All the above types of companies will need specific sets of additional skills apart from the usual trio of the UXD, VXD, and UR.

For example, Customer Engagement journey for each type of project/product will be different, and even the specific stage of the product or service offering will matter when it comes to rightly skilling your UX team. Some will have a focus on increasing their conversion funnel, and some will be at a stage where Customer adoption is the key. At higher levels of product maturity, churning out new features (or products) on a platform often becomes important, and additional skills are almost certainly required. Some such specialty skills are listed below –

  • Design System Expert
  • UX Manager
  • UX Architect
  • UX Strategist
  • UX Writers
  • Information Experience Specialist
  • Design-Ops manager
  • Product Manager
  • UX Project Managers
  • Domain specialized UX expert (Ed-Tech UX designer etc.)
  • AR/VR/UX expert

As the HCI domain becomes more systematized within the industry, we can be quite assured that we will start seeing more of the above job titles in the near future.

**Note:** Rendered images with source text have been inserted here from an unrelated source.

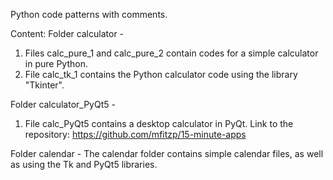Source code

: Python code patterns with comments.

Content:
Folder сalculator -
1. Files calc_pure_1 and calc_pure_2 contain codes for a simple calculator in pure Python.
2. File calc_tk_1 contains the Python calculator code using the library "Tkinter".

Folder сalculator_PyQt5 -
1. File calc_PyQt5 contains a desktop calculator in PyQt.
Link to the repository: https://github.com/mfitzp/15-minute-apps

Folder сalendar -
The calendar folder contains simple calendar files, as well as using the Tk and PyQt5 libraries.





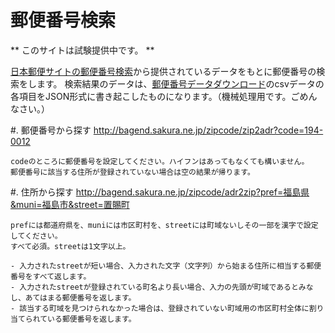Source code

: 郵便番号検索
============

** このサイトは試験提供中です。 **

[日本郵便サイトの郵便番号検索](http://www.post.japanpost.jp/zipcode/index.html)から提供されているデータをもとに郵便番号の検索をします。
検索結果のデータは、[郵便番号データダウンロード](http://www.post.japanpost.jp/zipcode/download.html)のcsvデータの各項目をJSON形式に書き起こしたものになります。（機械処理用です。ごめんなさい。）

#. 郵便番号から探す
    http://bagend.sakura.ne.jp/zipcode/zip2adr?code=194-0012

    codeのところに郵便番号を設定してください。ハイフンはあってもなくても構いません。
    郵便番号に該当する住所が登録されていない場合は空の結果が帰ります。

#. 住所から探す
    http://bagend.sakura.ne.jp/zipcode/adr2zip?pref=福島県&muni=福島市&street=置賜町

    prefには都道府県を、muniには市区町村を、streetには町域ないしその一部を漢字で設定してください。
    すべて必須。streetは1文字以上。

    - 入力されたstreetが短い場合、入力された文字（文字列）から始まる住所に相当する郵便番号をすべて返します。
    - 入力されたstreetが登録されている町名より長い場合、入力の先頭が町域であるとみなし、あてはまる郵便番号を返します。
    - 該当する町域を見つけられなかった場合は、登録されていない町域用の市区町村全体に割り当てられている郵便番号を返します。


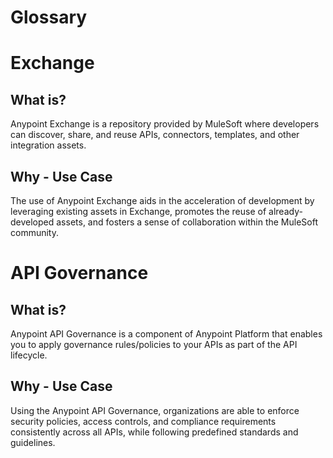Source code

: # Glossary

# Exchange

## What is?

Anypoint Exchange is a repository provided by MuleSoft where developers can discover, share, and reuse APIs, connectors, templates, and other integration assets.

## Why - Use Case

The use of Anypoint Exchange aids in the acceleration of development by leveraging existing assets in Exchange, promotes the reuse of already-developed assets, and fosters a sense of collaboration within the MuleSoft community.


# API Governance

## What is?

Anypoint API Governance is a component of Anypoint Platform that enables you to apply governance rules/policies to your APIs as part of the API lifecycle.

## Why - Use Case

Using the Anypoint API Governance, organizations are able to enforce security policies, access controls, and compliance requirements consistently across all APIs, while following predefined standards and guidelines.
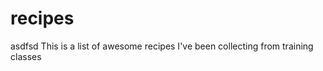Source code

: recipes
=======
asdfsd
This is a list of awesome recipes I've been collecting from training classes
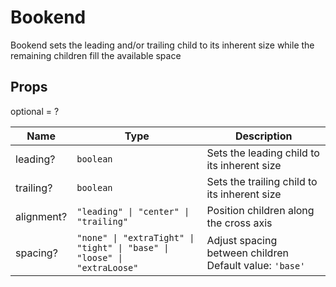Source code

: # Bookend

Bookend sets the leading and/or trailing child to its inherent size while the remaining
children fill the available space

## Props
optional = ?

| Name | Type | Description |
| --- | --- | --- |
| leading? | <code>boolean</code> | Sets the leading child to its inherent size  |
| trailing? | <code>boolean</code> | Sets the trailing child to its inherent size  |
| alignment? | <code>"leading" &#124; "center" &#124; "trailing"</code> | Position children along the cross axis  |
| spacing? | <code>"none" &#124; "extraTight" &#124; "tight" &#124; "base" &#124; "loose" &#124; "extraLoose"</code> | Adjust spacing between children Default value: <code>'base'</code> |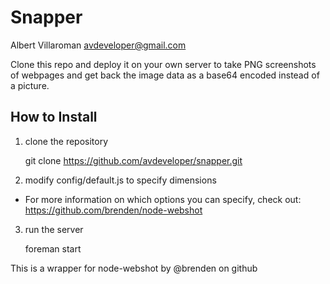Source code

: # Snapper
Albert Villaroman <avdeveloper@gmail.com>

Clone this repo and deploy it on your own server to take PNG screenshots of webpages and get back the image data as a base64 encoded instead of a picture.

## How to Install
1. clone the repository

    git clone https://github.com/avdeveloper/snapper.git
2. modify config/default.js to specify dimensions
  * For more information on which options you can specify, check out: https://github.com/brenden/node-webshot
3. run the server

   foreman start

This is a wrapper for node-webshot by @brenden on github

Established Product Companies v/s Startups

Pretty much any Product Development endeavor needs a Tridev (Trinity) of skills – DEV, PM, and UX

DEV: the Technology team or the Development team that will code the IT product. This is the talented team which will make the product a reality with their deep understanding of technology, and ability to engage and deploy technology.

PM: The Product Manager who will make sure we are solving the right problems, and customers are ready to pay for the solution,

UX: The UX team should bring in the User-Centered design methodology and build a delightful user experience. right from the beginning. Product Companies do not just need UX Designers, they need ‘UX Product Designer‘ skills. Product designers are likely to look at wholistic product and service and not just Interaction design.

Recommendations for Startups

As far as startups go (since most of them will be tight on budgets), they should typically be looking at ‘do-it-all’ kind of generalist profiles having a good mix of all these 3 primary skills, UXD, VXD, and UR. Specific domain expertise would be good to have. Also depending on the maturity of the product, it would be good to have Customer experience, User adoption, Documentation, kind of skills.

Recommendations for Matured Product Companies

Large product companies typically should look for specialists, because they would have the luxury of having 3 different department UX, VD and UR, and their product design processes are much more likely to be structured and streamlined.

Summary

UX Design or UX-UI are generic terms explaining the type of HCI skills, and depending on the type of company, Industry domain, and maturity of your product/service offering, the skillsets required could vary significantly.

Hiring managers should carefully understand this nuanced requirement of the skills and select the candidates thoughtfully.